See our latest analysis for Britvic
What's The Estimated Valuation?
We're using the 2-stage growth model, which simply means we take in account two stages of company's growth. In the initial period the company may have a higher growth rate and the second stage is usually assumed to have a stable growth rate. To start off with, we need to estimate the next ten years of cash flows. Where possible we use analyst estimates, but when these aren't available we extrapolate the previous free cash flow (FCF) from the last estimate or reported value. We assume companies with shrinking free cash flow will slow their rate of shrinkage, and that companies with growing free cash flow will see their growth rate slow, over this period. We do this to reflect that growth tends to slow more in the early years than it does in later years.
A DCF is all about the idea that a dollar in the future is less valuable than a dollar today, and so the sum of these future cash flows is then discounted to today's value:
10-year free cash flow (FCF) estimate
2023 | 2024 | 2025 | 2026 | 2027 | 2028 | 2029 | 2030 | 2031 | 2032 | |
Levered FCF (£, Millions) | UK£123.7m | UK£140.0m | UK£153.2m | UK£154.9m | UK£156.6m | UK£158.4m | UK£160.3m | UK£162.3m | UK£164.2m | UK£166.2m |
Growth Rate Estimate Source | Analyst x7 | Analyst x7 | Analyst x7 | Est @ 1.09% | Est @ 1.13% | Est @ 1.17% | Est @ 1.19% | Est @ 1.20% | Est @ 1.21% | Est @ 1.22% |
Present Value (£, Millions) Discounted @ 6.9% | UK£116 | UK£122 | UK£125 | UK£118 | UK£112 | UK£106 | UK£100 | UK£94.9 | UK£89.8 | UK£85.0 |
("Est" = FCF growth rate estimated by Simply Wall St)

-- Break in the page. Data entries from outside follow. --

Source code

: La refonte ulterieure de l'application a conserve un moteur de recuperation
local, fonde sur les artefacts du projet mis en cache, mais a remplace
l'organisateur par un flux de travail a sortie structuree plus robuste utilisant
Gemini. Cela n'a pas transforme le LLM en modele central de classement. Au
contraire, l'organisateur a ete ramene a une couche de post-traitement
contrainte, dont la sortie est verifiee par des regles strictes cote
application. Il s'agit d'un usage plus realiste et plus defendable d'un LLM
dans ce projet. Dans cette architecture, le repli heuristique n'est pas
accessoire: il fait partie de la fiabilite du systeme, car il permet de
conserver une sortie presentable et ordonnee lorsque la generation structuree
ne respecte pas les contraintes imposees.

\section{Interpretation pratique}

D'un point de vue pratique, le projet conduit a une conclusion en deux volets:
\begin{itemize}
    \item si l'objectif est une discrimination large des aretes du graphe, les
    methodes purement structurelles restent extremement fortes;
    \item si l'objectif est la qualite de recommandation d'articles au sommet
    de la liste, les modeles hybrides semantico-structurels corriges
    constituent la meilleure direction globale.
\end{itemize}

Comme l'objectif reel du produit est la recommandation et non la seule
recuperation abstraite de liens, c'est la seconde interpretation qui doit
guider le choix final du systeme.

Present Value of 10-year Cash Flow (PVCF) = UK£1.1b
We now need to calculate the Terminal Value, which accounts for all the future cash flows after this ten year period. For a number of reasons a very conservative growth rate is used that cannot exceed that of a country's GDP growth. In this case we have used the 5-year average of the 10-year government bond yield (1.2%) to estimate future growth. In the same way as with the 10-year 'growth' period, we discount future cash flows to today's value, using a cost of equity of 6.9%.
Terminal Value (TV)= FCF2032 × (1 + g) ÷ (r – g) = UK£166m× (1 + 1.2%) ÷ (6.9%– 1.2%) = UK£3.0b
Present Value of Terminal Value (PVTV)= TV / (1 + r)10= UK£3.0b÷ ( 1 + 6.9%)10= UK£1.5b
The total value is the sum of cash flows for the next ten years plus the discounted terminal value, which results in the Total Equity Value, which in this case is UK£2.6b. In the final step we divide the equity value by the number of shares outstanding. Compared to the current share price of UK£8.9, the company appears about fair value at a 11% discount to where the stock price trades currently. Valuations are imprecise instruments though, rather like a telescope - move a few degrees and end up in a different galaxy. Do keep this in mind.
The Assumptions
Now the most important inputs to a discounted cash flow are the discount rate, and of course, the actual cash flows. Part of investing is coming up with your own evaluation of a company's future performance, so try the calculation yourself and check your own assumptions. The DCF also does not consider the possible cyclicality of an industry, or a company's future capital requirements, so it does not give a full picture of a company's potential performance. Given that we are looking at Britvic as potential shareholders, the cost of equity is used as the discount rate, rather than the cost of capital (or weighted average cost of capital, WACC) which accounts for debt. In this calculation we've used 6.9%, which is based on a levered beta of 0.817. Beta is a measure of a stock's volatility, compared to the market as a whole. We get our beta from the industry average beta of globally comparable companies, with an imposed limit between 0.8 and 2.0, which is a reasonable range for a stable business.
SWOT Analysis for Britvic
- Earnings growth over the past year exceeded the industry.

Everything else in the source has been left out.